Editor's Note: Zora Neale Hurston's "Sweat" (1926)
Today, Hurston is best-known for her writings from the 1930s, including especially her novel Their Eyes Were Watching God (1937). But she was quite active as a writer in the 1920s, first at Howard University (where she published her first short story in 1921) and then in New York, where she was enrolled as a student at Columbia University. She also published a handful of poems in this period in the UNIA's newspaper, Negro World. She also won awards for her plays, including the one-act play Color Struck!, which was published, like "Sweat," in 1926.
Brief summary: "Sweat" is set in a small town in central Florida, not dissimilar to where the author grew up (Eatonville).

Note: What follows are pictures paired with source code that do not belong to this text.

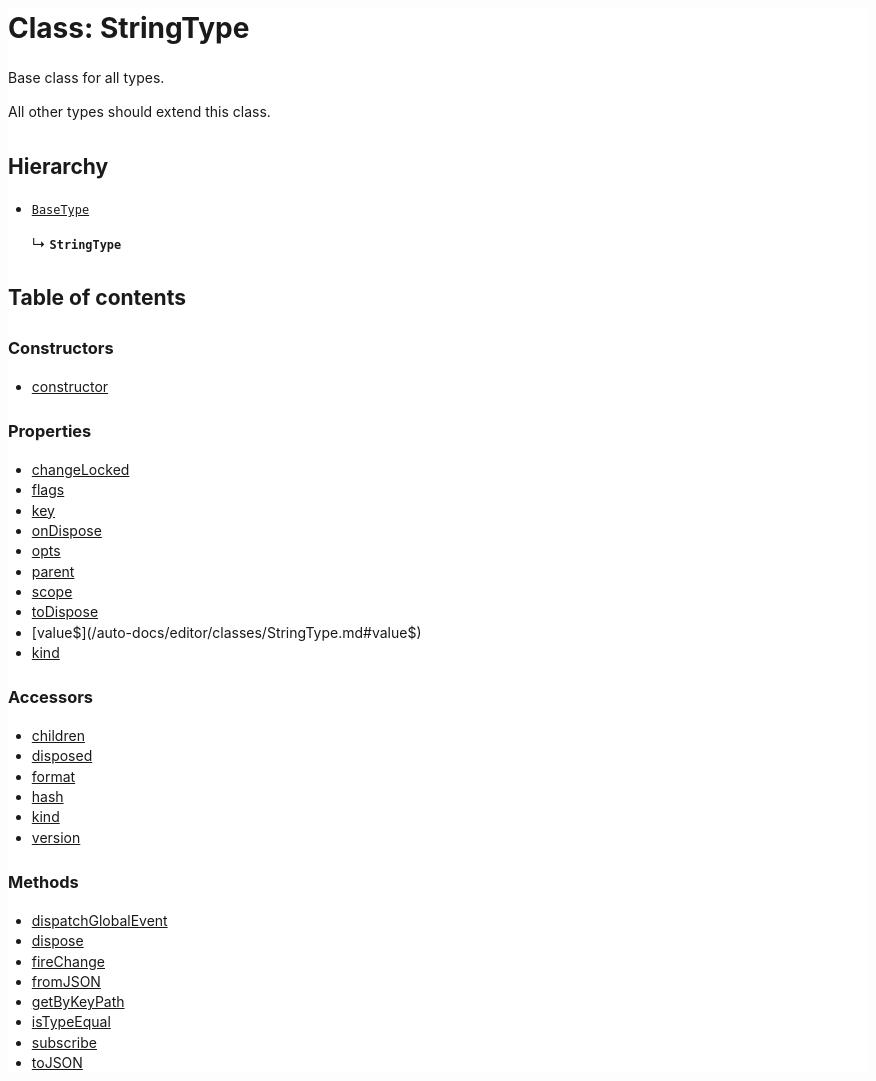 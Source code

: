# Class: StringType

Base class for all types.

All other types should extend this class.

## Hierarchy

* [`BaseType`](/auto-docs/editor/classes/BaseType.md)

  ↳ **`StringType`**

## Table of contents

### Constructors

* [constructor](/auto-docs/editor/classes/StringType.md#constructor)

### Properties

* [changeLocked](/auto-docs/editor/classes/StringType.md#changelocked)
* [flags](/auto-docs/editor/classes/StringType.md#flags)
* [key](/auto-docs/editor/classes/StringType.md#key)
* [onDispose](/auto-docs/editor/classes/StringType.md#ondispose)
* [opts](/auto-docs/editor/classes/StringType.md#opts)
* [parent](/auto-docs/editor/classes/StringType.md#parent)
* [scope](/auto-docs/editor/classes/StringType.md#scope)
* [toDispose](/auto-docs/editor/classes/StringType.md#todispose)
* [value$](/auto-docs/editor/classes/StringType.md#value$)
* [kind](/auto-docs/editor/classes/StringType.md#kind)

### Accessors

* [children](/auto-docs/editor/classes/StringType.md#children)
* [disposed](/auto-docs/editor/classes/StringType.md#disposed)
* [format](/auto-docs/editor/classes/StringType.md#format)
* [hash](/auto-docs/editor/classes/StringType.md#hash)
* [kind](/auto-docs/editor/classes/StringType.md#kind-1)
* [version](/auto-docs/editor/classes/StringType.md#version)

### Methods

* [dispatchGlobalEvent](/auto-docs/editor/classes/StringType.md#dispatchglobalevent)
* [dispose](/auto-docs/editor/classes/StringType.md#dispose)
* [fireChange](/auto-docs/editor/classes/StringType.md#firechange)
* [fromJSON](/auto-docs/editor/classes/StringType.md#fromjson)
* [getByKeyPath](/auto-docs/editor/classes/StringType.md#getbykeypath)
* [isTypeEqual](/auto-docs/editor/classes/StringType.md#istypeequal)
* [subscribe](/auto-docs/editor/classes/StringType.md#subscribe)
* [toJSON](/auto-docs/editor/classes/StringType.md#tojson)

It features a pretty scathing account of a dysfunctional and abusive marriage, between the protagonist, Delia Jones, and her husband, Sykes. Delia makes a living washing clothes for white customers, and in an early scene in the story she argues with Sykes about that -- he looks down on her for the low-status work. (Interestingly, while white people are frequently referenced as customers, no white characters appear in Hurston's story.) It is unclear whether or how Sykes earns a living himself, but there are strong clues in "Sweat" that he is unemployed. He spends most of his time with a mistress, Bertha, and has been known to prey on other women in the town as well. In one scene, Delia encounters him at a store ordering food he intends to give to Bertha, flagrantly touting his ongoing illicit affair. He has also been known to beat Delia, though in the present moment of the story she has decided to stand up for herself and seems willing and able to fight back.
For her part, Delia has managed her miserable marriage by becoming a regular church-goer, and appears to get spiritual support from her congregation, where she frequently attends the night-time service. At one point, we see her humming along to a spiritual that had been featured at a recent service: "Jurden [Jordan] water, black an’ col’ / Chills de body, not de soul . An’ Ah wantah cross Jurden in uh calm time.”
In the second half of the story, Sykes brings home a rattlesnake he's caught, which he keeps in a small cage outside their house. Delia confronts him and begs him to kill the snake, but he refuses. One night, she finds the snake in her laundry basket in the house and runs to the barn in fear. While she's hiding there, Sykes comes home and enters the house, and is bitten by the snake. Delia then understands that Sykes had intentionally put the rattlesnake in her basket to poison her. Instead of making any attempt to find help, she continues to wait in the barn as Sykes, presumably, dies of the rattlesnake's bite.